She took the phone from her pocket and made the call.

“News desk.” The voice on the other end was too perky for its own good. That would change in less than a minute when the screaming began.

“There is a plague coming,” she said calmly. “For forty days and forty nights fear shall savage the streets. Those steeped in sin shall burn. The dying begins now.”

“Who is this? Who am I talking to?”

“I don’t need to tell you my name. Before the day is through you will know everything there is to know about me apart from one important detail.”
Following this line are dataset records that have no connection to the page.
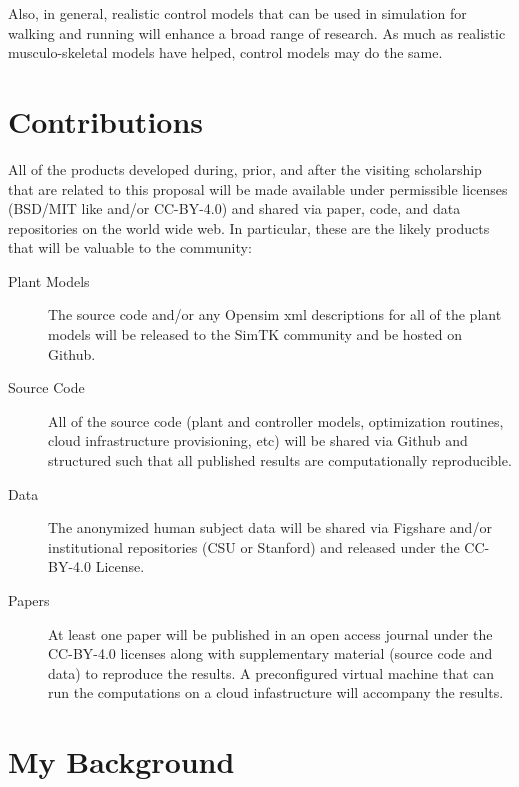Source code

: \documentclass[11pt]{article}
\begin{document}
Also, in general, realistic control models that can be used in simulation for
walking and running will enhance a broad range of research. As much as
realistic musculo-skeletal models have helped, control models may do the same.

\section*{Contributions}

All of the products developed during, prior, and after the visiting scholarship
that are related to this proposal will be made available under permissible
licenses (BSD/MIT like and/or CC-BY-4.0) and shared via paper, code, and data
repositories on the world wide web. In particular, these are the likely
products that will be valuable to the community:

\begin{description}
  \item[Plant Models] The source code and/or any Opensim xml descriptions for
    all of the plant models will be released to the SimTK community and be
    hosted on Github.
  \item[Source Code] All of the source code (plant and controller models,
    optimization routines, cloud infrastructure provisioning, etc) will be
    shared via Github and structured such that all published results are
    computationally reproducible.
  \item[Data] The anonymized human subject data will be shared via Figshare
    and/or institutional repositories (CSU or Stanford) and released under the
    CC-BY-4.0 License.
  \item[Papers] At least one paper will be published in an open access journal
    under the CC-BY-4.0 licenses along with supplementary material (source code
    and data) to reproduce the results. A preconfigured virtual machine that
    can run the computations on a cloud infastructure will accompany the
    results.
\end{description}

\section*{My Background}
\end{document}
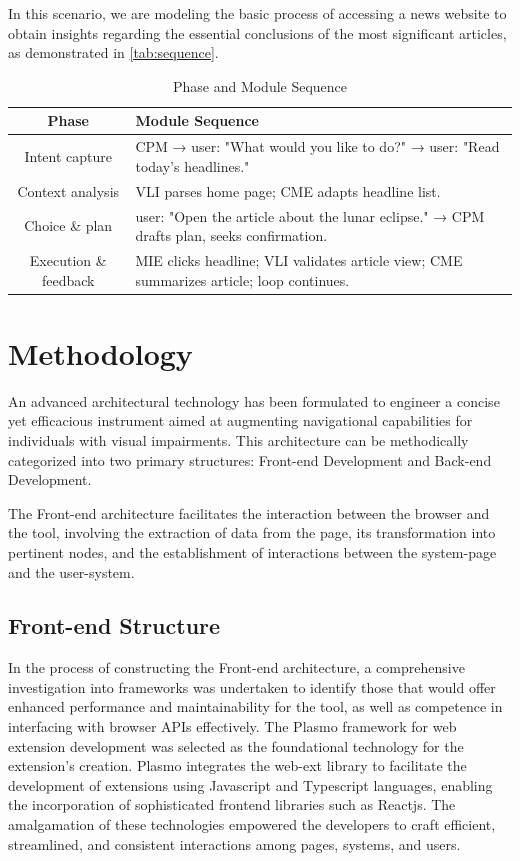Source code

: \documentclass[conference]{IEEEtran}
\begin{document}
In this scenario, we are modeling the basic process of accessing a news website to obtain insights regarding the essential conclusions of the most significant articles, as demonstrated in \autoref{tab:sequence}.

\vfill
\begin{table}[ht]
\centering
\caption{Phase and Module Sequence}
\label{tab:sequence}
\footnotesize
\renewcommand{\arraystretch}{2}
\begin{tabular}{|c|p{5.5cm}|}
\hline
\textbf{Phase} & \textbf{Module Sequence} \\
\hline
Intent capture & CPM → user: "What would you like to do?" → user: "Read today's headlines." \\
\hline
Context analysis & VLI parses home page; CME adapts headline list. \\
\hline
Choice \& plan & user: "Open the article about the lunar eclipse." → CPM drafts plan, seeks confirmation. \\
\hline
Execution \& feedback & MIE clicks headline; VLI validates article view; CME summarizes article; loop continues. \\
\hline
\end{tabular}
\vspace{0.5cm}
\end{table}

\section{Methodology}\label{methodology}

An advanced architectural technology has been formulated to engineer a concise yet efficacious instrument aimed at augmenting navigational capabilities for individuals with visual impairments. This architecture can be methodically categorized into two primary structures: Front-end Development and Back-end Development.

The Front-end architecture facilitates the interaction between the browser and the tool, involving the extraction of data from the page, its transformation into pertinent nodes, and the establishment of interactions between the system-page and the user-system.

\subsection{Front-end Structure}

In the process of constructing the Front-end architecture, a comprehensive investigation into frameworks was undertaken to identify those that would offer enhanced performance and maintainability for the tool, as well as competence in interfacing with browser APIs effectively. The Plasmo framework for web extension development was selected as the foundational technology for the extension's creation. Plasmo integrates the web-ext library to facilitate the development of extensions using Javascript and Typescript languages, enabling the incorporation of sophisticated frontend libraries such as Reactjs. The amalgamation of these technologies empowered the developers to craft efficient, streamlined, and consistent interactions among pages, systems, and users.
\end{document}
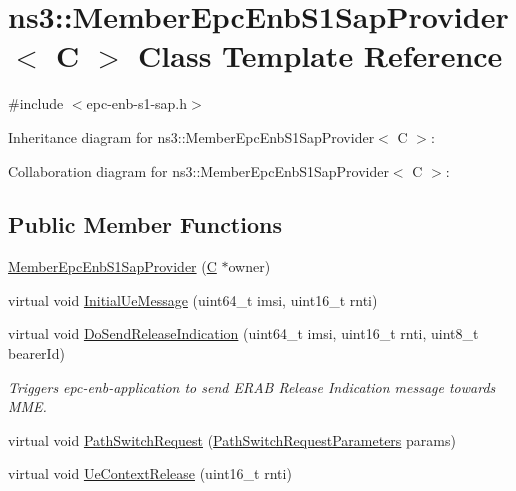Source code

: \hypertarget{classns3_1_1MemberEpcEnbS1SapProvider}{}\section{ns3\+:\+:Member\+Epc\+Enb\+S1\+Sap\+Provider$<$ C $>$ Class Template Reference}
\label{classns3_1_1MemberEpcEnbS1SapProvider}


{\ttfamily \#include $<$epc-\/enb-\/s1-\/sap.\+h$>$}



Inheritance diagram for ns3\+:\+:Member\+Epc\+Enb\+S1\+Sap\+Provider$<$ C $>$\+:


Collaboration diagram for ns3\+:\+:Member\+Epc\+Enb\+S1\+Sap\+Provider$<$ C $>$\+:
\subsection*{Public Member Functions}
\begin{DoxyCompactItemize}
\item 
\hyperlink{classns3_1_1MemberEpcEnbS1SapProvider_a2e5b1fc37c8619d749ad84ed63299758}{Member\+Epc\+Enb\+S1\+Sap\+Provider} (\hyperlink{loss__COST231__small__cities__urban_8m_aaa53ca0b650dfd85c4f59fa156f7a2cc}{C} $\ast$owner)
\item 
virtual void \hyperlink{classns3_1_1MemberEpcEnbS1SapProvider_af0a89902a98ef499c4898635ba48641e}{Initial\+Ue\+Message} (uint64\+\_\+t imsi, uint16\+\_\+t rnti)
\item 
virtual void \hyperlink{classns3_1_1MemberEpcEnbS1SapProvider_a2a5a3a0253c0bd9147cd2bd47c5c5fca}{Do\+Send\+Release\+Indication} (uint64\+\_\+t imsi, uint16\+\_\+t rnti, uint8\+\_\+t bearer\+Id)
\begin{DoxyCompactList}\small\item\em Triggers epc-\/enb-\/application to send E\+R\+AB Release Indication message towards M\+ME. \end{DoxyCompactList}\item 
virtual void \hyperlink{classns3_1_1MemberEpcEnbS1SapProvider_ac46f33e95467fc3ab45763bba64791eb}{Path\+Switch\+Request} (\hyperlink{structns3_1_1EpcEnbS1SapProvider_1_1PathSwitchRequestParameters}{Path\+Switch\+Request\+Parameters} params)
\item 
virtual void \hyperlink{classns3_1_1MemberEpcEnbS1SapProvider_a37e4302945cdca21a9ec7bda2e3b60cc}{Ue\+Context\+Release} (uint16\+\_\+t rnti)
\end{DoxyCompactItemize}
“And what’s that?” “Why I did it.”

She ruffled the young girl’s hair as she scattered another cluster of pigeons and burst into fits of giggles. The girl stopped, turned and looked up at the woman. “You smell funny.”

The woman reached into her pocket for her lighter. She thumbed the wheel, grating it against the flint, and touched the naked flame to her hair. She dropped the phone and stumbled forward as the fire engulfed her.

All around her the city screamed.

3

Thirteen Martyrs

Nah Larkin lay on his back, looking up at the cheap hotel room’s equally cheap ceiling fan. The blades stuttered as they turned, making a painfully shrill squeal every fourth revolution. The room, in the basement of an old Victorian Town House, set him back twenty quid a night. As the old saying went, you got what you paid for, and what he’d paid for was a mattress riddled with the black smears of crushed bed bugs, a crusty top sheet that hadn’t been washed since Victoria herself sat on the throne, and water stains that crept more than halfway up the wall.

The light from the fly windows looking onto the street was almost non-existent.

The room smelled of whiskey-fueled dreams, stale sweat and week-old kebab relish. It was not a pleasant mix.

He closed his eyes.

On the other side of the bed the woman shifted her weight, causing the entire mattress to yaw alarmingly. A coil of bedspring stabbed into Noah’s backside. The woman beside him wasn’t a beauty, but that really didn’t matter to him. It wasn’t that Larkin was deep or looked beyond the shallows of beauty; he wasn’t and he didn’t. There were no hidden depths to him. Like the room, she was cheap, and like the room, he got exactly what he paid for. It wasn’t about sex. He hadn’t touched the woman. He just wanted someone to sleep beside him. Of course, he couldn’t sleep.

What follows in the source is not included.